WHAT YOU NEED TO DO: Can you find the lines of the listing that include "theoremstyle" and copy every one?

_ _ _ _ _ _ _

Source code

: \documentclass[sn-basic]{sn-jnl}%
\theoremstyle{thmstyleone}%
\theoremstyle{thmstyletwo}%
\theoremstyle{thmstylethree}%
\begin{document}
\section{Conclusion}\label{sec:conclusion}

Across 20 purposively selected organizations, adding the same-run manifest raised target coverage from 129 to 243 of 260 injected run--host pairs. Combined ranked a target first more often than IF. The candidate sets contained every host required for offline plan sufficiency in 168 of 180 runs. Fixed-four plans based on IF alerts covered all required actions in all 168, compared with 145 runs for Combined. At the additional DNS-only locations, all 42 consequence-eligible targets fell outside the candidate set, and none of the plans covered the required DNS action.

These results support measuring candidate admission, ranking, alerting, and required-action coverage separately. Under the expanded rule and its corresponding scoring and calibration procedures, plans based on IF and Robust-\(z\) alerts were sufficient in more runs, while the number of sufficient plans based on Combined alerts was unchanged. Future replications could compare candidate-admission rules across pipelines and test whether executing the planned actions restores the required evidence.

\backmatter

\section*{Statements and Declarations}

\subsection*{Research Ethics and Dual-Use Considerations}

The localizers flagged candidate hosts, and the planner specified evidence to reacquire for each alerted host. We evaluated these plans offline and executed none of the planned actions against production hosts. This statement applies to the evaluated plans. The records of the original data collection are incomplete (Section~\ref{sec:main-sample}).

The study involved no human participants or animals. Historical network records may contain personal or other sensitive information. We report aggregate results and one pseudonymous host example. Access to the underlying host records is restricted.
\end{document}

_ _ _ _ _ _ _

COMPLETED EXERCISE:
\theoremstyle{thmstyleone}%
\theoremstyle{thmstyletwo}%
\theoremstyle{thmstylethree}%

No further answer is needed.